Assume I have data (t,y), where I expect a linear dependency y(t). Furthermore, there exist attributes to each observation par1, par2, par3. Is there an algorithm or technique to decide, if (one or both or all of the parameters) are relevant for the fit or not? I tried leaps::regsubsets(y ~ t + par1 + par2 + par3, data = mydata, nbest = 10) but was not able to get the formula for the best fit.
The final result should look like this if plotted. For data see below.
- Adding
par1andpar2gives the best fit - The models are
y_i = a_i * t_i + b_iwith givena_iandb_i
Reproducible example:
t <- seq(0,10, length.out = 1000) # large sample of x values
# Create 3 linear equations of the form y_i = a*t_i + b
a <- c(1, 0.3, 0.2) # slope
b <- c(-0.5, 0.5, 0.1) # offset
# create t_i, y_ti and y_i (including noise)
d <- list()
y <- list()
y_t <- list()
for (i in 1:3) {
set.seed(33*i)
d[[i]] <- sort(sample(t, 50, replace = F))
set.seed(33*i)
noise <- rnorm(10)
y[[i]] <- a[i]*d[[i]] + b[i] + noise
y_t[[i]] <- a[i]*d[[i]] + b[i]
}
# Final data set
df1 <- data.frame(t=d[[1]], y=y[[1]], par1=rep(1), par2=rep(10), par3=sample(c(100, 200, 300), length(d[[1]]), replace = T))
df2 <- data.frame(t=d[[2]], y=y[[2]], par1=rep(2), par2=rep(20), par3=sample(c(100, 200, 300), length(d[[1]]), replace = T))
df3 <- data.frame(t=d[[3]], y=y[[3]], par1=rep(2), par2=rep(30), par3=sample(c(100, 200, 300), length(d[[1]]), replace = T))

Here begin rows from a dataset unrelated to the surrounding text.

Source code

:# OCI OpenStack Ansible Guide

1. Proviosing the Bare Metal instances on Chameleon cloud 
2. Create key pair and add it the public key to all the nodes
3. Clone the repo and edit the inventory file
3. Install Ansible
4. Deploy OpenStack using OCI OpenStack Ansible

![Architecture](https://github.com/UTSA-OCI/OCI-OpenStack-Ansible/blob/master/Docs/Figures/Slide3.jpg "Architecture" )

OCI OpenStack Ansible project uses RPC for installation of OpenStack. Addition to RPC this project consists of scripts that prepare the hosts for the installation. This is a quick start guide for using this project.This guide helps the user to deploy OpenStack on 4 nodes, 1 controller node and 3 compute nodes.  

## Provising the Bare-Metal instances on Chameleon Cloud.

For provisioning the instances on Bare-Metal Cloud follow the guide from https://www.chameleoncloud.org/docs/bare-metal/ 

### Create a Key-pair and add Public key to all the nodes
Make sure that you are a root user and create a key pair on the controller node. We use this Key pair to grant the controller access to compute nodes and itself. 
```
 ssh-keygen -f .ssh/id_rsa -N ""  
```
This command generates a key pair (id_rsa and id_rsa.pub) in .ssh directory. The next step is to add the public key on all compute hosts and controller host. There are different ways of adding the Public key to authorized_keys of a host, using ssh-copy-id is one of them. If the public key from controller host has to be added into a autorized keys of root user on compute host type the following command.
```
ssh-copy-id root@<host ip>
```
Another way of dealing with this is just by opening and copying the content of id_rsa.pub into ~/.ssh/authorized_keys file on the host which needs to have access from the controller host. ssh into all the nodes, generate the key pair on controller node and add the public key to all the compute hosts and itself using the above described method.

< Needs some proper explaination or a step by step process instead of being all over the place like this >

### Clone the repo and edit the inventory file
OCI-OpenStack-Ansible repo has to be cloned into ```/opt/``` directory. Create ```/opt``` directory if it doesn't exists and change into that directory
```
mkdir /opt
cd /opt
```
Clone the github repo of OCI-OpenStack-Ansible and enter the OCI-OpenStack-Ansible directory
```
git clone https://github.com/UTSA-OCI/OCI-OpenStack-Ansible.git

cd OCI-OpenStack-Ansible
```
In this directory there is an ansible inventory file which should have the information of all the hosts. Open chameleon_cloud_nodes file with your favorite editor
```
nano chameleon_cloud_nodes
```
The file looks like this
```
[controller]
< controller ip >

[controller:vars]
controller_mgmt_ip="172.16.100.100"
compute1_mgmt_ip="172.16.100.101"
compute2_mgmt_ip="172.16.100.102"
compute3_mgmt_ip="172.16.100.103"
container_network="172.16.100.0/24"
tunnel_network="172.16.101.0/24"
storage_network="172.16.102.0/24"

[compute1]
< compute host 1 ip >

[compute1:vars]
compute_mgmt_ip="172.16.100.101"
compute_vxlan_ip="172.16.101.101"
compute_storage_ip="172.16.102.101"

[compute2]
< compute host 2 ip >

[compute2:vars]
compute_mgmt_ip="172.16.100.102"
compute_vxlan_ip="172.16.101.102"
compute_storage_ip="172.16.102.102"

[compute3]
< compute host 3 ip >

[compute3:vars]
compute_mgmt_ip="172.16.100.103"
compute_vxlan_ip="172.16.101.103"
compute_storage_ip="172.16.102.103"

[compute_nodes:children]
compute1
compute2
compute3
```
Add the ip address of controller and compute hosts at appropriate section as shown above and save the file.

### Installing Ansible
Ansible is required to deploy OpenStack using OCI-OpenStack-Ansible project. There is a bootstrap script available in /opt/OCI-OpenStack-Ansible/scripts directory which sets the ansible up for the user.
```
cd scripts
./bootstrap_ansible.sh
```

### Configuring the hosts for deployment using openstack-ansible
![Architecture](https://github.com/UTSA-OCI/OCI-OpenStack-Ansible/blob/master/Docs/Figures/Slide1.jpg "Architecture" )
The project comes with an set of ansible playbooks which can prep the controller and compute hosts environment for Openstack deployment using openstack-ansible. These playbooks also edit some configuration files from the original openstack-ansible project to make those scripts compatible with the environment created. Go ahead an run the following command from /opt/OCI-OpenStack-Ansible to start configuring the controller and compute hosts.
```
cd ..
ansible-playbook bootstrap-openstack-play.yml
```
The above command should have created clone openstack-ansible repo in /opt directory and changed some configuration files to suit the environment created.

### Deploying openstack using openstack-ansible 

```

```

mydata <- rbind(df1, df2, df3)
mydata <- mydata[sample(nrow(mydata)), ]
# That is what the data is looking like:
plot(mydata$t, mydata$y)
# This is the result I am looking for (ideally):
plot(d[[1]], y[[1]], col = "black", xlim = c(0, 10), ylim = c(-2, 10), xlab = "t", ylab = "y",
main = "Fit for three different groups")
points(d[[2]], y[[2]], col = "red")
points(d[[3]], y[[3]], col = "blue")
lines(d[[1]], y_t[[1]],col = "black")
lines(d[[2]], y_t[[2]], col = "red")
lines(d[[3]], y_t[[3]], col = "blue")
Comment and question on @Roland's answer:
I understand that that with the given three parameters there are 2^3=8 groups with 2*3*3=18 factor levels. But I would expect that we only have 8 relevant groups as I always have the choice between "include parameter x or not". To me it does not make sense to only "include level x of parameter y".
I tried the following
g <- 0
t_lin1 <- mydata$t[mydata$g == g]
y_lin1 <- mydata$y[mydata$g == g]
plot(mydata$t, mydata$y)
points(t_lin1, y_lin1, col = "red")
abline(lm(y_lin1 ~ t_lin1), col = "red")
points(pred.1se ~ t, data = mydata, col = as.integer(mydata$g), pch = 16)
and realized that the fit is off. Looking back this is clear because
- I include the wrong factor levels (most likely parameter 3 is not relevant)
- and thus get the wrong data for the fit
So my last question is:
- Where can I find the relevant groups included in the best model and
- what are the corresponding fit parameters from the regression?
Sorry, if this was obvious but to me it is mystery